The Dance Centre announces Company 605 co-artistic directors and Margaret Grenier as 2024 winners of Lola Award and Isadora Award

Lisa Mariko Gelley and Josh Martin receive $10,000 biennial prize, while Dancers of Damelahamid executive and artistic director wins $5,000 annual award

Lisa Mariko Gelley. Photo by Max Tamoto

Josh Martin. Photo by Max Tamoto

Margaret Grenier. Photo by Chris Randle

 
 

THE DANCE CENTRE has just announced this year’s winners of two major local dance prizes, the biennial Lola Award and annual Isadora Award, which reward the achievements of talented B.C. choreographers.

Lisa Mariko Gelley and Josh Martin, co-artistic directors of Company 605, secured the $10,000 Lola Award for mid-career and senior choreographers. As partners in dance and life, the pair have co-created numerous works over the last two decades, which include Inheritor Recordings, Vital Few, Anthem, Loop, Lull, and After We Glow (a striking sci-fi duet that premiered as part of Ballet BC’s Unfold + Give program in 2021).

Most recently, Company 605 premiered its new work lossy at this year’s Dancing on the Edge Festival in a copresentation with SFU Woodward’s Cultural Programs (which announced its imminent closure at the end of May). For 14 years, Martin and Gelley have also presented HOLD ON LET GO (previously named PushOFF) festival programming in Vancouver in partnership with Theatre Replacement.

Another prize, the $5,000 Isadora Award, was given to Margaret Grenier, executive and artistic director of the Dancers of Damelahamid. The company was founded by Grenier’s late parents, respected Cree Elder Margaret Harris and former Gitxsan chief Kenneth Harris, after the Potlatch Ban was lifted in the 1960s. Dancers of Damelahamid’s mandate was (and still remains) to ensure the preservation of Indigenous arts and culture.

Since 2008, Grenier has also produced the Coastal Dance Festival, which celebrates the stories, songs, and dances of Indigenous peoples along the Northwest Coast.

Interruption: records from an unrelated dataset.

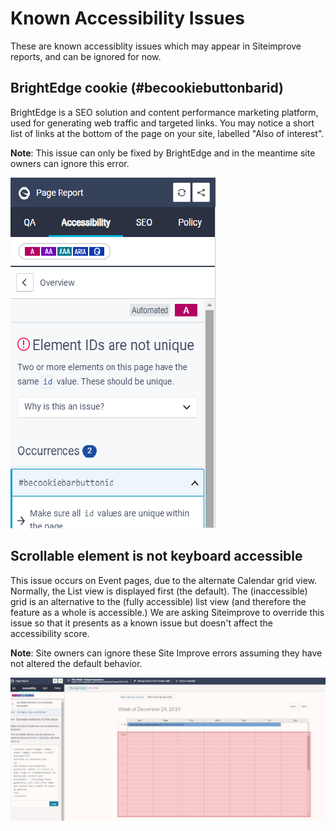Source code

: # Known Accessibility Issues 

These are known accessiblity issues which may appear in Siteimprove reports, and can be ignored for now.

## BrightEdge cookie (#becookiebuttonbarid)

BrightEdge is a SEO solution and content performance marketing platform, used for generating web traffic
and targeted links. You may notice a short list of links at the bottom of the page on your site, labelled 
"Also of interest".

**Note**: This issue can only be fixed by BrightEdge and in the meantime site owners can ignore this error.

![Siteimprove Report](../.gitbook/assets/becookie.png)

## Scrollable element is not keyboard accessible

This issue occurs on Event pages, due to the alternate Calendar grid view. Normally, the List view is displayed first (the default).
The (inaccessible) grid is an alternative to the (fully accessible) list view (and therefore the feature as a whole is accessible.)
We are asking Siteimprove to override this issue so that it presents as a known issue but doesn't affect the accessibility score.

**Note**:  Site owners can ignore these Site Improve errors assuming they have not altered the default behavior. 

![Siteimprove Screenshot](../.gitbook/assets/scrollelem.png)

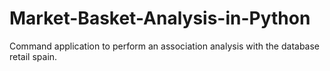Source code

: # Market-Basket-Analysis-in-Python
Command application to perform an association analysis with the database retail spain.
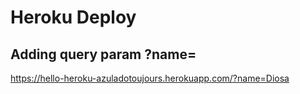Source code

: # Heroku Deploy

## Adding query param ?name=
https://hello-heroku-azuladotoujours.herokuapp.com/?name=Diosa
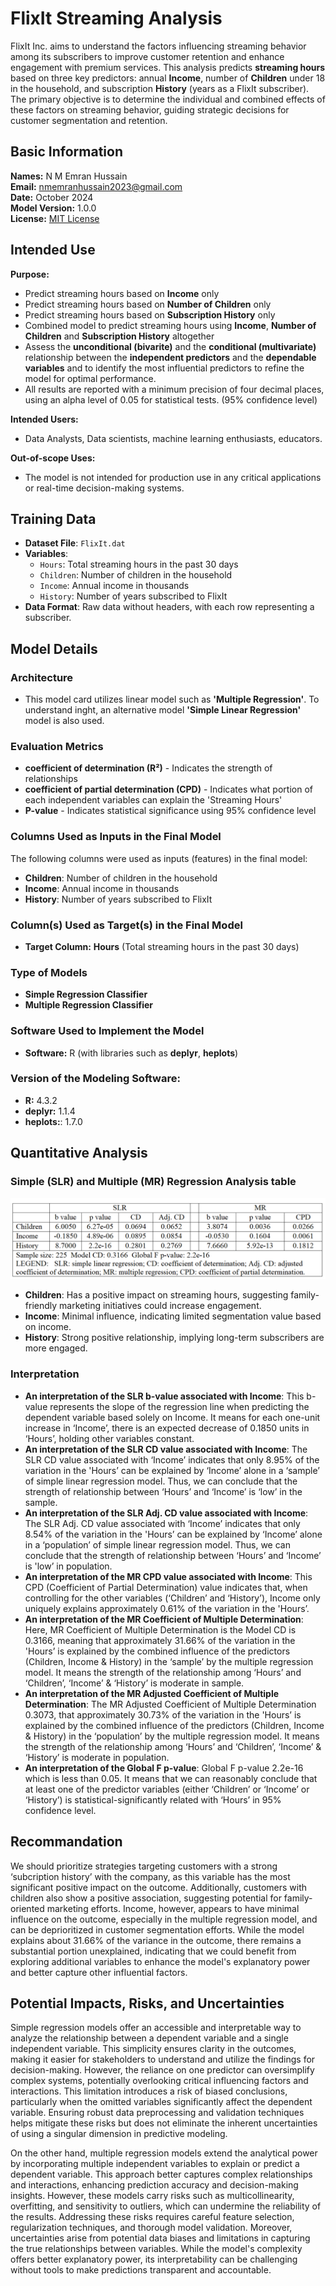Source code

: # FlixIt Streaming Analysis
FlixIt Inc. aims to understand the factors influencing streaming behavior among its subscribers to improve customer retention and enhance engagement with premium services. This analysis predicts **streaming hours** based on three key predictors: annual **Income**, number of **Children** under 18 in the household, and subscription **History** (years as a FlixIt subscriber). The primary objective is to determine the individual and combined effects of these factors on streaming behavior, guiding strategic decisions for customer segmentation and retention.

## Basic Information
**Names:** N M Emran Hussain  
**Email:** nmemranhussain2023@gmail.com  
**Date:** October 2024  
**Model Version:** 1.0.0  
**License:** [MIT License](LICENSE)

## Intended Use
**Purpose:**  
- Predict streaming hours based on **Income** only
- Predict streaming hours based on **Number of Children** only
- Predict streaming hours based on **Subscription History** only
- Combined model to predict streaming hours using **Income**, **Number of Children** and **Subscription History** altogether
- Assess the **unconditional (bivarite)** and the **conditional (multivariate)** relationship between the **independent predictors** and the **dependable variables** and to identify the most influential predictors to refine the model for optimal performance.
- All results are reported with a minimum precision of four decimal places, using an alpha level of 0.05 for statistical tests. (95% confidence level)

**Intended Users:**
- Data Analysts, Data scientists, machine learning enthusiasts, educators.

**Out-of-scope Uses:**
- The model is not intended for production use in any critical applications or real-time decision-making systems.

## Training Data 
- **Dataset File**: `FlixIt.dat`
- **Variables**:
  - `Hours`: Total streaming hours in the past 30 days
  - `Children`: Number of children in the household
  - `Income`: Annual income in thousands
  - `History`: Number of years subscribed to FlixIt
- **Data Format**: Raw data without headers, with each row representing a subscriber.

## Model Details
### Architecture  
- This model card utilizes linear model such as **'Multiple Regression'**. To understand inght, an alternative model **'Simple Linear Regression'** model is also used.   

### Evaluation Metrics  
- **coefficient of determination (R²)** - Indicates the strength of relationships
- **coefficient of partial determination (CPD)** - Indicates what portion of each independent variables can explain the 'Streaming Hours'
- **P-value** - Indicates statistical significance using 95% confidence level

### Columns Used as Inputs in the Final Model
The following columns were used as inputs (features) in the final model:
- **Children**: Number of children in the household
- **Income**: Annual income in thousands
- **History**: Number of years subscribed to FlixIt

### Column(s) Used as Target(s) in the Final Model
- **Target Column:** **Hours** (Total streaming hours in the past 30 days)

### Type of Models
* **Simple Regression Classifier**
* **Multiple Regression Classifier**

### Software Used to Implement the Model
- **Software:** R (with libraries such as **deplyr**, **heplots**)

### Version of the Modeling Software: 
- **R:** 4.3.2
- **deplyr:** 1.1.4
- **heplots:**: 1.7.0

## Quantitative Analysis

### Simple (SLR) and Multiple (MR) Regression Analysis table

  ![Table of key findings](Table.png) 
- **Children**: Has a positive impact on streaming hours, suggesting family-friendly marketing initiatives could increase engagement.
- **Income**: Minimal influence, indicating limited segmentation value based on income.
- **History**: Strong positive relationship, implying long-term subscribers are more engaged.

### Interpretation
- **An interpretation of the SLR b-value associated with Income**: This b-value represents the slope of the regression line when predicting the dependent variable based solely on Income. It means for each one-unit increase in ‘Income’, there is an expected decrease of 0.1850 units in ‘Hours’, holding other variables constant. 
- **An interpretation of the SLR CD value associated with Income**: The SLR CD value associated with ‘Income’ indicates that only 8.95% of the variation in the 'Hours’ can be explained by ‘Income’ alone in a ‘sample’ of simple linear regression model. Thus, we can conclude that the strength of relationship between ‘Hours’ and ‘Income’ is ‘low’ in the sample.
- **An interpretation of the SLR Adj. CD value associated with Income**: The SLR Adj. CD value associated with ‘Income’ indicates that only 8.54% of the variation in the 'Hours’ can be explained by ‘Income’ alone in a ‘population’ of simple linear regression model. Thus, we can conclude that the strength of relationship between ‘Hours’ and ‘Income’ is  'low’ in population.
- **An interpretation of the MR CPD value associated with Income**: This CPD (Coefficient of Partial Determination) value indicates that, when controlling for the other variables (‘Children’ and ‘History’), Income only uniquely explains approximately 0.61% of the variation in the 'Hours’. 
- **An interpretation of the MR Coefficient of Multiple Determination**: Here, MR Coefficient of Multiple Determination is the Model CD is 0.3166, meaning that approximately 31.66% of the variation in the 'Hours’ is explained by the combined influence of the predictors (Children, Income & History) in the ‘sample’ by the multiple regression model. It means the strength of the relationship among ‘Hours’ and ‘Children’, ‘Income’ & ‘History’ is moderate in sample. 
- **An interpretation of the MR Adjusted Coefficient of Multiple Determination**: The MR Adjusted Coefficient of Multiple Determination 0.3073, that approximately 30.73% of the variation in the 'Hours’ is explained by the combined influence of the predictors (Children, Income & History) in the ‘population’ by the multiple regression model. It means the strength of the relationship among ‘Hours’ and ‘Children’, ‘Income’ & ‘History’ is moderate in population.
- **An interpretation of the Global F p-value**: Global F p-value 2.2e-16 which is less than 0.05. It means that we can reasonably conclude that at least one of the predictor variables (either ‘Children’ or ‘Income’ or ‘History’) is statistical-significantly related with ‘Hours’ in 95% confidence level. 

## Recommandation
We should prioritize strategies targeting customers with a strong ‘subcription history’ with the company, as this variable has the most significant positive impact on the outcome. Additionally, customers with children also show a positive association, suggesting potential for family-oriented marketing efforts. Income, however, appears to have minimal influence on the outcome, especially in the multiple regression model, and can be deprioritized in customer segmentation efforts. While the model explains about 31.66% of the variance in the outcome, there remains a substantial portion unexplained, indicating that we could benefit from exploring additional variables to enhance the model's explanatory power and better capture other influential factors. 

## Potential Impacts, Risks, and Uncertainties
Simple regression models offer an accessible and interpretable way to analyze the relationship between a dependent variable and a single independent variable. This simplicity ensures clarity in the outcomes, making it easier for stakeholders to understand and utilize the findings for decision-making. However, the reliance on one predictor can oversimplify complex systems, potentially overlooking critical influencing factors and interactions. This limitation introduces a risk of biased conclusions, particularly when the omitted variables significantly affect the dependent variable. Ensuring robust data preprocessing and validation techniques helps mitigate these risks but does not eliminate the inherent uncertainties of using a singular dimension in predictive modeling.

On the other hand, multiple regression models extend the analytical power by incorporating multiple independent variables to explain or predict a dependent variable. This approach better captures complex relationships and interactions, enhancing prediction accuracy and decision-making insights. However, these models carry risks such as multicollinearity, overfitting, and sensitivity to outliers, which can undermine the reliability of the results. Addressing these risks requires careful feature selection, regularization techniques, and thorough model validation. Moreover, uncertainties arise from potential data biases and limitations in capturing the true relationships between variables. While the model's complexity offers better explanatory power, its interpretability can be challenging without tools to make predictions transparent and accountable.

Her choreographic works—which span Setting the Path (her first production after taking the reins of the company in 2003), Spirit and Tradition, Visitors Who Never Left, Luu hlotitxw, Flicker, and Mînowin—have been performed nationally and internationally over a period of more than two decades.

In 2020, Grenier was awarded the prestigious $50,000 Walter Carsen Prize for Excellence in the Performing Arts by the Canada Council for the Arts. The following year at the Coastal Dance Festival she presented Raven Song, a video work filmed during the pandemic to honour her late mother. Grenier will further celebrate her mother’s legacy at The Cultch this November with an ambitious full-scale live dance performance titled Raven Mother, which draws upon generations of knowledge, artistic practice, and culture.

The Dance Centre has been presenting the Isadora Award, named after the late dance pioneer Isadora Duncan, to accomplished B.C. dance professionals since 1999. From 2012 onward it has also been administering the Lola Award, which is supported by the Lola McLaughlin Endowment Fund with the Vancouver Foundation and named for the beloved late Vancouver dance artist.